### What to produce
Your job is to copy every line in the material containing the word "such".

### Data extracts
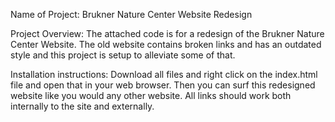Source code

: Name of Project: Brukner Nature Center Website Redesign

Project Overview: The attached code is for a redesign of the Brukner 
Nature Center Website. The old website contains broken links and has
an outdated style and this project is setup to alleviate some of that. 

Installation instructions: Download all files and right click on the index.html
file and open that in your web browser. Then you can surf this redesigned website
like you would any other website. All links should work both internally to the
site and externally. 

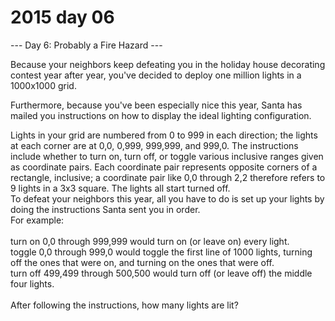 # 2015 day 06

--- Day 6: Probably a Fire Hazard ---

Because your neighbors keep defeating you in the holiday house decorating contest year after year, you've decided to deploy one million lights in a 1000x1000 grid.



Furthermore, because you've been especially nice this year, Santa has mailed you instructions on how to display the ideal lighting configuration.



Lights in your grid are numbered from 0 to 999 in each direction; the lights at each corner are at 0,0, 0,999, 999,999, and 999,0. The instructions include whether to turn on, turn off, or toggle various inclusive ranges given as coordinate pairs.  Each coordinate pair represents opposite corners of a rectangle, inclusive; a coordinate pair like 0,0 through 2,2 therefore refers to 9 lights in a 3x3 square.  The lights all start turned off.\
To defeat your neighbors this year, all you have to do is set up your lights by doing the instructions Santa sent you in order.\
For example:\
\
turn on 0,0 through 999,999 would turn on (or leave on) every light.\
toggle 0,0 through 999,0 would toggle the first line of 1000 lights, turning off the ones that were on, and turning on the ones that were off.\
turn off 499,499 through 500,500 would turn off (or leave off) the middle four lights.\
\
After following the instructions, how many lights are lit?

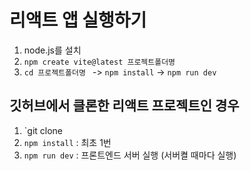
# 리액트 앱 실행하기

1. node.js를 설치
2. `npm create vite@latest 프로젝트폴더명`
3. `cd 프로젝트폴더명 ` -> `npm install` -> `npm run dev`

## 깃허브에서 클론한 리액트 프로젝트인 경우
1. `git clone
2. `npm install` : 최초 1번
3. `npm run dev` : 프론트엔드 서버 실행 (서버켤 때마다 실행)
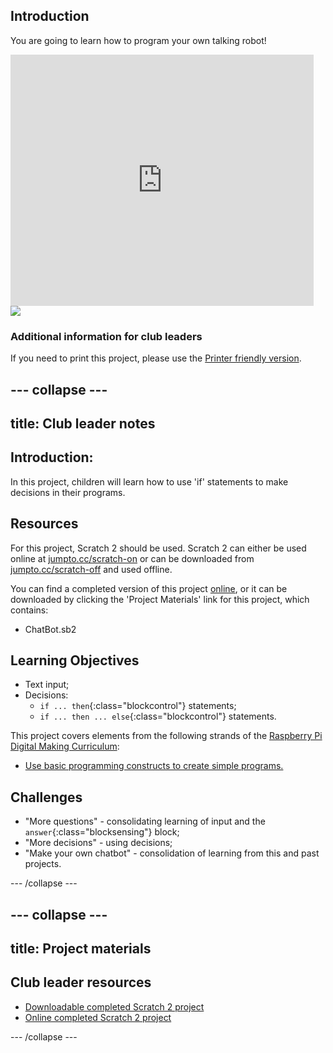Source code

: ## Introduction

You are going to learn how to program your own talking robot!

<div class="scratch-preview">
  <iframe allowtransparency="true" width="485" height="402" src="https://scratch.mit.edu/projects/embed/26762091/?autostart=false" frameborder="0"></iframe>
  <img src="images/chatbot-final.png">
</div>

### Additional information for club leaders

If you need to print this project, please use the [Printer friendly version](https://projects.raspberry-pi.org/en/projects/chatbot/print).


--- collapse ---
---
title: Club leader notes
---


## Introduction:
In this project, children will learn how to use 'if' statements to make decisions in their programs.

## Resources
For this project, Scratch 2 should be used. Scratch 2 can either be used online at [jumpto.cc/scratch-on](http://jumpto.cc/scratch-on) or can be downloaded from [jumpto.cc/scratch-off](http://jumpto.cc/scratch-off) and used offline.

You can find a completed version of this project <a href="http://scratch.mit.edu/projects/26762091/#editor">online</a>, or it can be downloaded by clicking the 'Project Materials' link for this project, which contains:

+ ChatBot.sb2

## Learning Objectives
+ Text input;
+ Decisions:
	+ `if ... then`{:class="blockcontrol"} statements;
	+ `if ... then ... else`{:class="blockcontrol"} statements.

This project covers elements from the following strands of the [Raspberry Pi Digital Making Curriculum](http://rpf.io/curriculum):

+ [Use basic programming constructs to create simple programs.](https://www.raspberrypi.org/curriculum/programming/creator)

## Challenges
+ "More questions" - consolidating learning of input and the `answer`{:class="blocksensing"} block;
+ "More decisions" - using decisions;
+ "Make your own chatbot" - consolidation of learning from this and past projects.

--- /collapse ---


--- collapse ---
---
title: Project materials
---


## Club leader resources
* [Downloadable completed Scratch 2 project](resources/ChatBot.sb2)
* [Online completed Scratch 2 project](http://scratch.mit.edu/projects/26762091/#editor)

--- /collapse ---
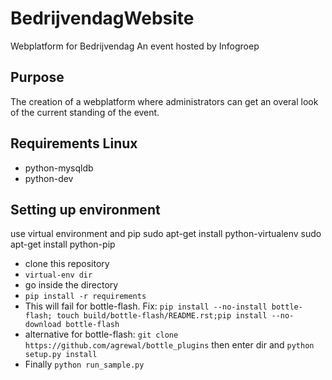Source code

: BedrijvendagWebsite
===================

Webplatform for Bedrijvendag
An event hosted by Infogroep

Purpose
------

The creation of a webplatform where administrators can get an overal look of the current standing of the event.

Requirements Linux
------------------
* python-mysqldb
* python-dev


Setting up environment
---------------------

use virtual environment and pip
sudo apt-get install python-virtualenv
sudo apt-get install python-pip

* clone this repository
* `virtual-env dir`
* go inside the directory
* `pip install -r requirements`
* This will fail for bottle-flash. Fix: `pip install --no-install bottle-flash; touch build/bottle-flash/README.rst;pip install --no-download bottle-flash`
* alternative for bottle-flash: `git clone https://github.com/agrewal/bottle_plugins` then enter dir and `python setup.py install`
* Finally `python run_sample.py`
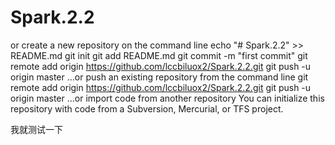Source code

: # Spark.2.2

or create a new repository on the command line
echo "# Spark.2.2" >> README.md
git init
git add README.md
git commit -m "first commit"
git remote add origin https://github.com/lccbiluox2/Spark.2.2.git
git push -u origin master
…or push an existing repository from the command line
git remote add origin https://github.com/lccbiluox2/Spark.2.2.git
git push -u origin master
…or import code from another repository
You can initialize this repository with code from a Subversion, Mercurial, or TFS project.

我就测试一下
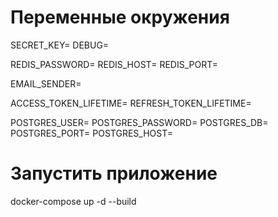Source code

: # Переменные окружения
SECRET_KEY=
DEBUG=

REDIS_PASSWORD=
REDIS_HOST=
REDIS_PORT=

EMAIL_SENDER=

ACCESS_TOKEN_LIFETIME=
REFRESH_TOKEN_LIFETIME=

POSTGRES_USER=
POSTGRES_PASSWORD=
POSTGRES_DB=
POSTGRES_PORT=
POSTGRES_HOST=

# Запустить приложение
docker-compose up -d --build
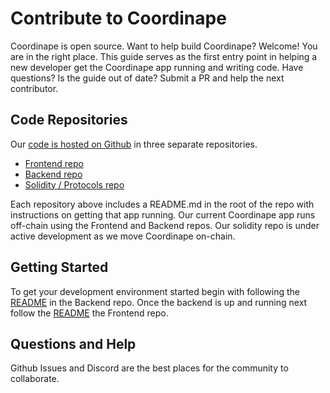 # Contribute to Coordinape

Coordinape is open source. Want to help build Coordinape? Welcome! You are in the right place. This guide serves as the first entry point in helping a new developer get the Coordinape app running and writing code. Have questions? Is the guide out of date? Submit a PR and help the next contributor.

## Code Repositories

Our [code is hosted on Github](http://github.com/coordinape/) in three separate repositories.

- [Frontend repo](https://github.com/coordinape/coordinape)
- [Backend repo](https://github.com/coordinape/coordinape-backend)
- [Solidity / Protocols repo](https://github.com/coordinape/coordinape-protocol)

Each repository above includes a README.md in the root of the repo with instructions on getting that app running. Our current Coordinape app runs off-chain using the Frontend and Backend repos. Our solidity repo is under active development as we move Coordinape on-chain.

## Getting Started

To get your development environment started begin with following the [README](https://github.com/coordinape/coordinape-backend/blob/main/README.md) in the Backend repo. Once the backend is up and running next follow the [README](https://github.com/coordinape/coordinape/blob/master/README.md) the Frontend repo.

## Questions and Help

Github Issues and Discord are the best places for the community to collaborate.
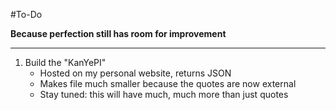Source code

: #To-Do

**Because perfection still has room for improvement**

---

1. Build the "KanYePI"
    * Hosted on my personal website, returns JSON
    * Makes file much smaller because the quotes are now external
    * Stay tuned: this will have much, much more than just quotes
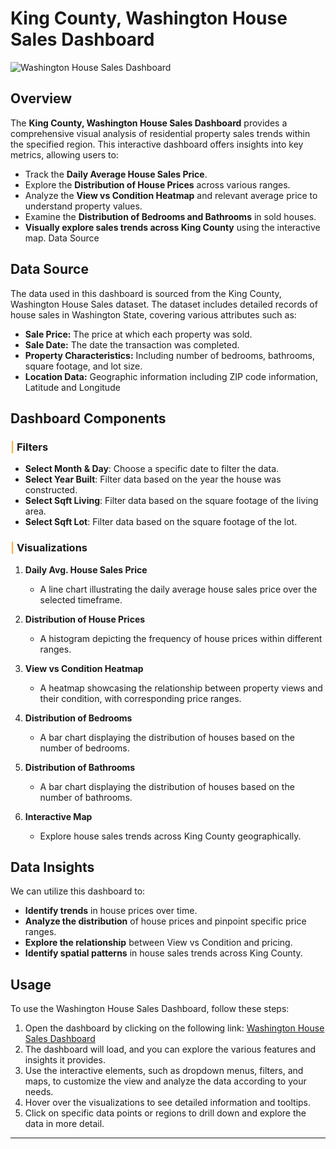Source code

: # **King County, Washington House Sales Dashboard**

![Washington House Sales Dashboard](https://github.com/user-attachments/assets/e6e967c8-b22a-47e4-9f5e-d50cd7f06221)

## **Overview**

The **King County, Washington House Sales Dashboard** provides a comprehensive visual analysis of residential property sales trends within the specified region. This interactive dashboard offers insights into key metrics, allowing users to:

- Track the **Daily Average House Sales Price**.
- Explore the **Distribution of House Prices** across various ranges.
- Analyze the **View vs Condition Heatmap** and relevant average price to understand property values.
- Examine the **Distribution of Bedrooms and Bathrooms** in sold houses.
- **Visually explore sales trends across King County** using the interactive map.
Data Source

## **Data Source**
The data used in this dashboard is sourced from the King County, Washington House Sales dataset. The dataset includes detailed records of house sales in Washington State, covering various attributes such as:

- **Sale Price:** The price at which each property was sold.
- **Sale Date:** The date the transaction was completed.
- **Property Characteristics:** Including number of bedrooms, bathrooms, square footage, and lot size.
- **Location Data:** Geographic information including ZIP code information, Latitude and Longitude

## **Dashboard Components**

### <b><span style='color:#F5B04B'>|</span> Filters</b>
- **Select Month & Day**: Choose a specific date to filter the data.
- **Select Year Built**: Filter data based on the year the house was constructed.
- **Select Sqft Living**: Filter data based on the square footage of the living area.
- **Select Sqft Lot**: Filter data based on the square footage of the lot.

### <b><span style='color:#F5B04B'>|</span> Visualizations</b>
1. **Daily Avg. House Sales Price**
   - A line chart illustrating the daily average house sales price over the selected timeframe.
  
2. **Distribution of House Prices**
   - A histogram depicting the frequency of house prices within different ranges.

3. **View vs Condition Heatmap**
   - A heatmap showcasing the relationship between property views and their condition, with corresponding price ranges.

4. **Distribution of Bedrooms**
   - A bar chart displaying the distribution of houses based on the number of bedrooms.

5. **Distribution of Bathrooms**
   - A bar chart displaying the distribution of houses based on the number of bathrooms.
  
6. **Interactive Map**
   - Explore house sales trends across King County geographically.

## **Data Insights**

We can utilize this dashboard to:

- **Identify trends** in house prices over time.
- **Analyze the distribution** of house prices and pinpoint specific price ranges.
- **Explore the relationship** between View vs Condition and pricing.
- **Identify spatial patterns** in house sales trends across King County.


## **Usage**
To use the Washington House Sales Dashboard, follow these steps:

1. Open the dashboard by clicking on the following link: [Washington House Sales Dashboard](https://public.tableau.com/app/profile/ahmed.salam1666/viz/WashingtonHouseSalesDashboard_16907124172440/WashingtonHouseSalesDashboard)
2. The dashboard will load, and you can explore the various features and insights it provides.
3. Use the interactive elements, such as dropdown menus, filters, and maps, to customize the view and analyze the data according to your needs.
4. Hover over the visualizations to see detailed information and tooltips.
5. Click on specific data points or regions to drill down and explore the data in more detail.
---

### Output for this exercise
The data used in this dashboard is sourced from the King County, Washington House Sales dataset. The dataset includes detailed records of house sales in Washington State, covering various attributes such as:
3. Use the interactive elements, such as dropdown menus, filters, and maps, to customize the view and analyze the data according to your needs.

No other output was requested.